::: SUPPLIED DATA :::

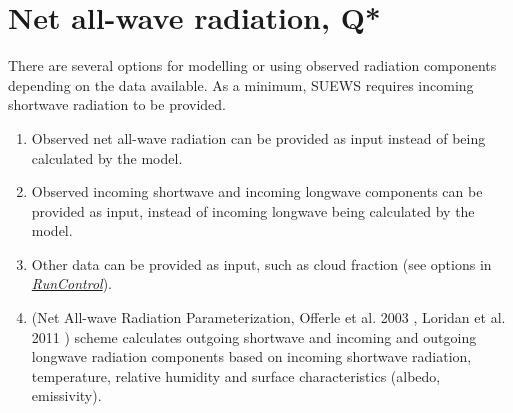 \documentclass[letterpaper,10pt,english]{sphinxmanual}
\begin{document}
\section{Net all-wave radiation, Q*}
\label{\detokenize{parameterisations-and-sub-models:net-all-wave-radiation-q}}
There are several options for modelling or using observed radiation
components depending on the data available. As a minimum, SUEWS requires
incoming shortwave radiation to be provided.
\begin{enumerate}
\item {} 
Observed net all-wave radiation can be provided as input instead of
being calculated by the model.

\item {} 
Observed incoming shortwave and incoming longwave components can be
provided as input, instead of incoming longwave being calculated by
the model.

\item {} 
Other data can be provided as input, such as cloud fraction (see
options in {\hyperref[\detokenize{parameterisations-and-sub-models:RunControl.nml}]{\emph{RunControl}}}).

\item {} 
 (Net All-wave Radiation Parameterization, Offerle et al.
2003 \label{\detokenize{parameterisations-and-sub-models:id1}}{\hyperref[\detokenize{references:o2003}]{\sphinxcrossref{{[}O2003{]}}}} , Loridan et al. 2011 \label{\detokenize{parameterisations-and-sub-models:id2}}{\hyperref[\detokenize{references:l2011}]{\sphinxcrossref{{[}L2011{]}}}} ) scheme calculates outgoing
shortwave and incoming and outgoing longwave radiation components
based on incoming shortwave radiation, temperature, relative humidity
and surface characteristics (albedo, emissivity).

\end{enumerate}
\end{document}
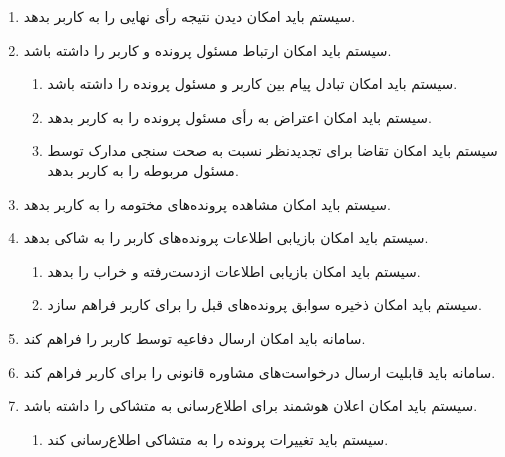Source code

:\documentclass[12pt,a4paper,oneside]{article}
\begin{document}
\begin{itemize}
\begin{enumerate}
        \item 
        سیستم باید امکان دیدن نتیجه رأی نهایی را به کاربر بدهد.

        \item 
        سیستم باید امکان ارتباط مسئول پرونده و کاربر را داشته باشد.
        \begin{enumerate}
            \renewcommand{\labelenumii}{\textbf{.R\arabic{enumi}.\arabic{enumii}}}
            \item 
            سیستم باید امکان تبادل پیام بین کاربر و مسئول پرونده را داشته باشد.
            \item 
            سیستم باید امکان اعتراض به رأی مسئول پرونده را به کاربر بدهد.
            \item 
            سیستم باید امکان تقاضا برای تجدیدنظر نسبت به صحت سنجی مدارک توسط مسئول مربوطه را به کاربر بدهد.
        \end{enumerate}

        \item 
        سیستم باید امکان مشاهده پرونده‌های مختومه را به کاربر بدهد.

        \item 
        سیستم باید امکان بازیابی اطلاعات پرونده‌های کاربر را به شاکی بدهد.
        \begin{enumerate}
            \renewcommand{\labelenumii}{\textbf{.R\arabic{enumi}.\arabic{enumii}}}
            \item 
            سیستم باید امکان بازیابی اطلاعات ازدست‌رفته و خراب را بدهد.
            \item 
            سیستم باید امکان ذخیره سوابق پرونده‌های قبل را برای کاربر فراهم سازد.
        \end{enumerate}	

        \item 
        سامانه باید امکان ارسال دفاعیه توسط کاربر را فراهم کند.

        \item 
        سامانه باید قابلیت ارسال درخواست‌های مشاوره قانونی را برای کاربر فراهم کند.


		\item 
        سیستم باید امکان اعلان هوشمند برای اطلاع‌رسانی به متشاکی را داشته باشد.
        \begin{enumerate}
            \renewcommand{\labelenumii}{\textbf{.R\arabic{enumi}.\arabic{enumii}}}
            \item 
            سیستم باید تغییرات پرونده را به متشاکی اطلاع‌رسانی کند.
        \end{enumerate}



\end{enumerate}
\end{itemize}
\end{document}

:::

# TASK DESCRIPTION
Across the entries above, find the lines with the string "رسانی" and copy them.

# THE ANSWER
        سیستم باید امکان اعلان هوشمند برای اطلاع‌رسانی به متشاکی را داشته باشد.
            سیستم باید تغییرات پرونده را به متشاکی اطلاع‌رسانی کند.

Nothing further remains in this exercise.